(Data section)
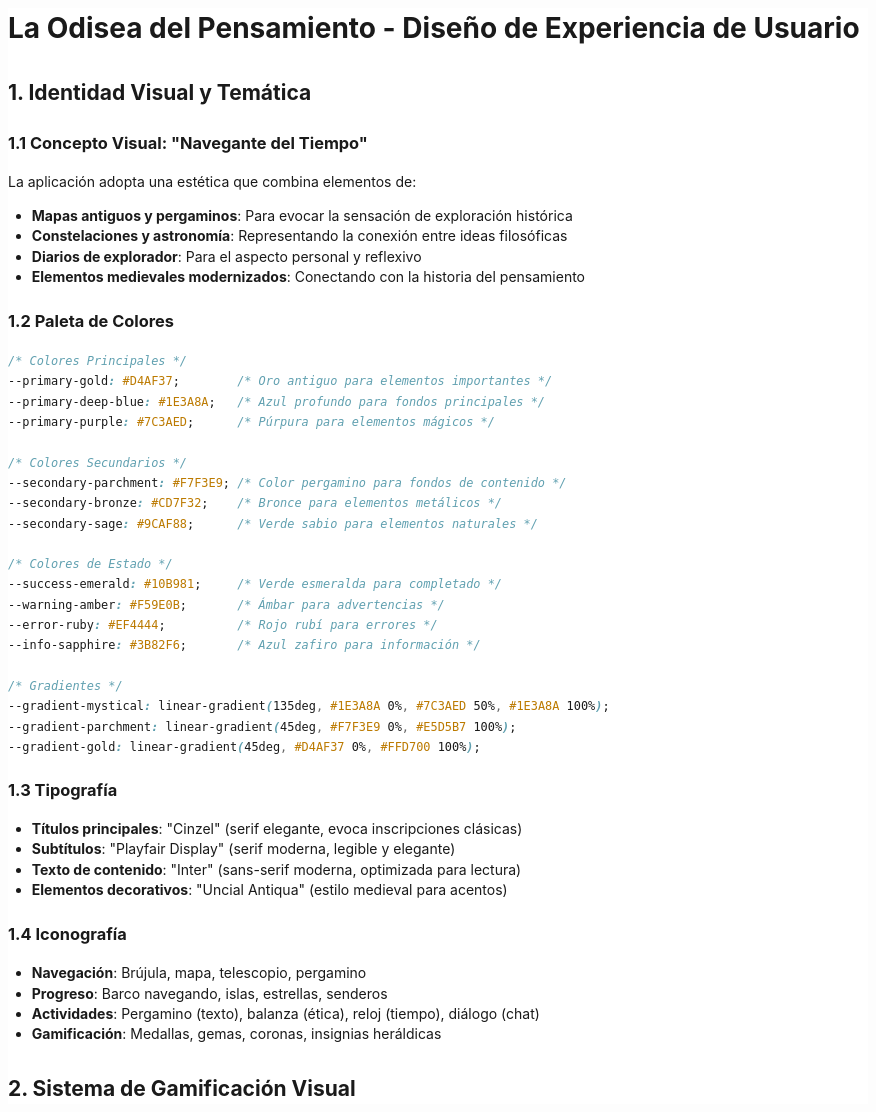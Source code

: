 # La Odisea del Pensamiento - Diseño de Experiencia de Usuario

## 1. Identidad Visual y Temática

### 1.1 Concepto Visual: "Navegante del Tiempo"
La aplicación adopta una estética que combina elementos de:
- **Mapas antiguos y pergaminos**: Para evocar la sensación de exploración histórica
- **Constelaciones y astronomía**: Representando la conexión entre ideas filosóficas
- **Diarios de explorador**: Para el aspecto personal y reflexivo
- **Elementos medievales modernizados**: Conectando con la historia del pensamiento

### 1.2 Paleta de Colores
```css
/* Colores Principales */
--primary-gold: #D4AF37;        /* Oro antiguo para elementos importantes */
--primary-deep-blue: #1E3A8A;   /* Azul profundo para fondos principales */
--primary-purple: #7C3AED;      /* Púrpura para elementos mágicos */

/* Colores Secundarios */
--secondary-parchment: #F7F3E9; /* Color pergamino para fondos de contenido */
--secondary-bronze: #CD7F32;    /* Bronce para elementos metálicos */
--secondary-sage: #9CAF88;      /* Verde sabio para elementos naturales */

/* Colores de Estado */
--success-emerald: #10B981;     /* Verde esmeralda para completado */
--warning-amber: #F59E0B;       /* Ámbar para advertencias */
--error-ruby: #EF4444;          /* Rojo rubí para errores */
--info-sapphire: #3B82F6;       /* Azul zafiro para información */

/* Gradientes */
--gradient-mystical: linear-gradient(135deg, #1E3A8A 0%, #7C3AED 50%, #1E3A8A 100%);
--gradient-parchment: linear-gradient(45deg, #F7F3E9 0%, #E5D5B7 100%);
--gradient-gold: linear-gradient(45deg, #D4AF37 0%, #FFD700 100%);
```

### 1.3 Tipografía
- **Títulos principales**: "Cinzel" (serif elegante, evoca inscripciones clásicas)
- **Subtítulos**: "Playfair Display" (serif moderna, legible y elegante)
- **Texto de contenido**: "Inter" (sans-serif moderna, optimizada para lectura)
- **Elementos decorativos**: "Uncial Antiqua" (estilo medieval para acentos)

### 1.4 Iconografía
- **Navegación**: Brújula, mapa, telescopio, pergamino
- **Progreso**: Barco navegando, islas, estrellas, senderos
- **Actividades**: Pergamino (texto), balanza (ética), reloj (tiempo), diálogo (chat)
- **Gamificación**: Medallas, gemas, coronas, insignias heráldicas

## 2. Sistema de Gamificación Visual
(End Data section)
(Data section)
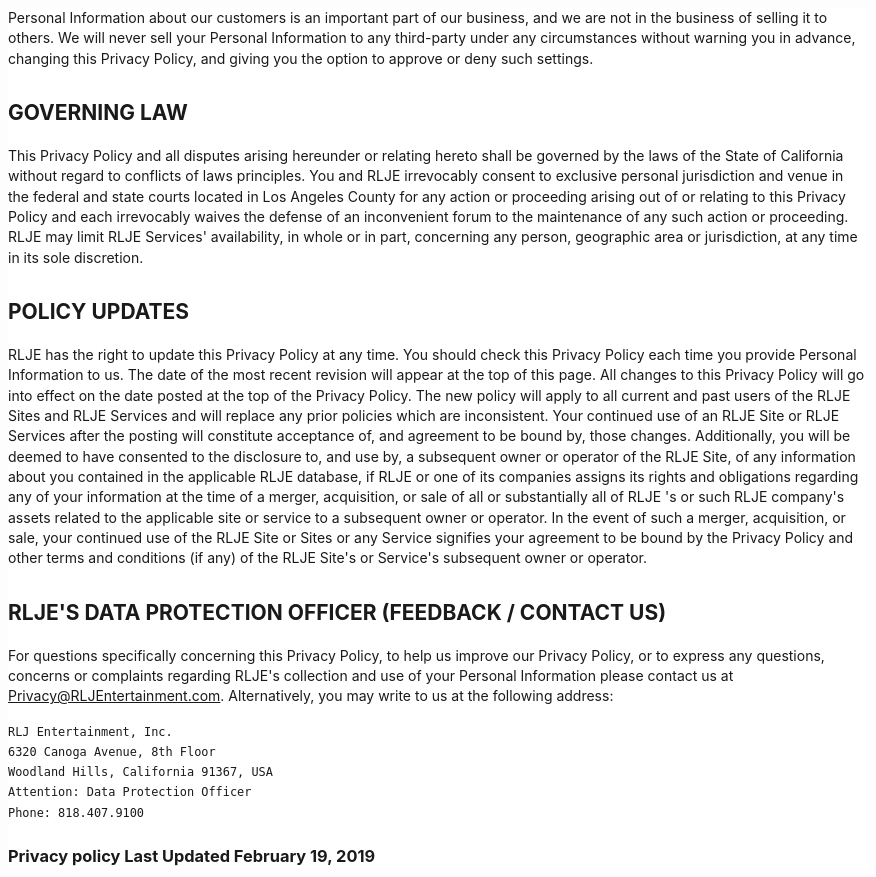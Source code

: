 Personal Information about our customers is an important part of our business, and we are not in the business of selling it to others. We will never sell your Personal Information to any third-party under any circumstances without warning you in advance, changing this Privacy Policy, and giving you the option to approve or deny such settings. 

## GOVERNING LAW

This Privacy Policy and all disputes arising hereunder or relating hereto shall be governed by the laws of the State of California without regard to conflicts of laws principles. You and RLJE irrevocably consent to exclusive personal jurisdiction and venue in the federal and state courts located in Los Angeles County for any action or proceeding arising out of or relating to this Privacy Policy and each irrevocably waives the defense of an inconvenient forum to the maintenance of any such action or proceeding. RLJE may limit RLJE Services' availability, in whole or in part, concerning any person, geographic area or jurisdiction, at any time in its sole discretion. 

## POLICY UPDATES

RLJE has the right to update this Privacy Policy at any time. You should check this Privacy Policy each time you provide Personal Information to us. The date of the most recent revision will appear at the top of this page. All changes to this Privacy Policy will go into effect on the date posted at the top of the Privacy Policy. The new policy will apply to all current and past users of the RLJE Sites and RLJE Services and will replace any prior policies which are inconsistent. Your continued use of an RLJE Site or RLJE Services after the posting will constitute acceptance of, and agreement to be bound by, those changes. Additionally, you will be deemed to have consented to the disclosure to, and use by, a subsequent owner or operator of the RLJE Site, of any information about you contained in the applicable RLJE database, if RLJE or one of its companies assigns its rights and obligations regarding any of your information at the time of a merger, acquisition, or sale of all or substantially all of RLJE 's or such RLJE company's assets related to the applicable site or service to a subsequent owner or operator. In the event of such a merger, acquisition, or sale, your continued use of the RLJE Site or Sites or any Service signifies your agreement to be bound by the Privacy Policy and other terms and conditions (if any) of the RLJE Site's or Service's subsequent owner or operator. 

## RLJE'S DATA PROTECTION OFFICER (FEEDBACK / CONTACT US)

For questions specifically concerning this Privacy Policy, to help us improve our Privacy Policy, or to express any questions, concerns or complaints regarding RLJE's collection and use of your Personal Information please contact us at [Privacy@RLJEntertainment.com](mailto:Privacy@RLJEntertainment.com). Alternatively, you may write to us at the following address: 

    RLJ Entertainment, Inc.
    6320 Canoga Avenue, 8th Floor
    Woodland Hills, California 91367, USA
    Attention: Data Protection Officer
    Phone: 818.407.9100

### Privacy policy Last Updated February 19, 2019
(End Data section)
(Data section)
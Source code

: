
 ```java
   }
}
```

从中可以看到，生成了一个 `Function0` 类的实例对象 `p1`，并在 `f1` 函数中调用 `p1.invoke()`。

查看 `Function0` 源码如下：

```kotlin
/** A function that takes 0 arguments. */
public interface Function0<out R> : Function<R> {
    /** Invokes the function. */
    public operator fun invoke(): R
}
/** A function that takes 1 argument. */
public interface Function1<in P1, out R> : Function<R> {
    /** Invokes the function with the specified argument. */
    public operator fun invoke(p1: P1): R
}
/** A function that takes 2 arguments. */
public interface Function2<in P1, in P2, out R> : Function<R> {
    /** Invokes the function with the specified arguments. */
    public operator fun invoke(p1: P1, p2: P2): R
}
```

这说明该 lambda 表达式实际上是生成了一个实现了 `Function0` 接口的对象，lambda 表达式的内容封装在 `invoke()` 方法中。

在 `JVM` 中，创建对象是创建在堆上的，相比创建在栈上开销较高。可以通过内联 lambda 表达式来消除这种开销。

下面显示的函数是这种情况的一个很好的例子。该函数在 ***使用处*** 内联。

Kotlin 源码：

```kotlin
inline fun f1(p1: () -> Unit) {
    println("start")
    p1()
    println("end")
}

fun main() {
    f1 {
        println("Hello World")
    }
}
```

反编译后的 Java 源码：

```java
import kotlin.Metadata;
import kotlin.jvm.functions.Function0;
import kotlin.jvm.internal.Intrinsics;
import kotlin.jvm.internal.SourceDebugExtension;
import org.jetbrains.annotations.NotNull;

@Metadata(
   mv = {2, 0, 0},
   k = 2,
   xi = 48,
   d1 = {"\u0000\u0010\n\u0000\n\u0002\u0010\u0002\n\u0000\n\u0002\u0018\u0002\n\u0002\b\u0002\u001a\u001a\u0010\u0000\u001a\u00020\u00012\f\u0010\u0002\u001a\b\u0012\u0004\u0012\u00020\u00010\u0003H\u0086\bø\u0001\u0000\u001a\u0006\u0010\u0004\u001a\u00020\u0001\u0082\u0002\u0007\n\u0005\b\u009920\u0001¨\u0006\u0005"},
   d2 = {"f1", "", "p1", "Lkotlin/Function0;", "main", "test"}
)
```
(End Data section)
Problem to work on: Each line containing "secondary" belongs in the answer; pick these out of the material and copy them.

Answer for this exercise:
--secondary-parchment: #F7F3E9; /* Color pergamino para fondos de contenido */
--secondary-bronze: #CD7F32;    /* Bronce para elementos metálicos */
--secondary-sage: #9CAF88;      /* Verde sabio para elementos naturales */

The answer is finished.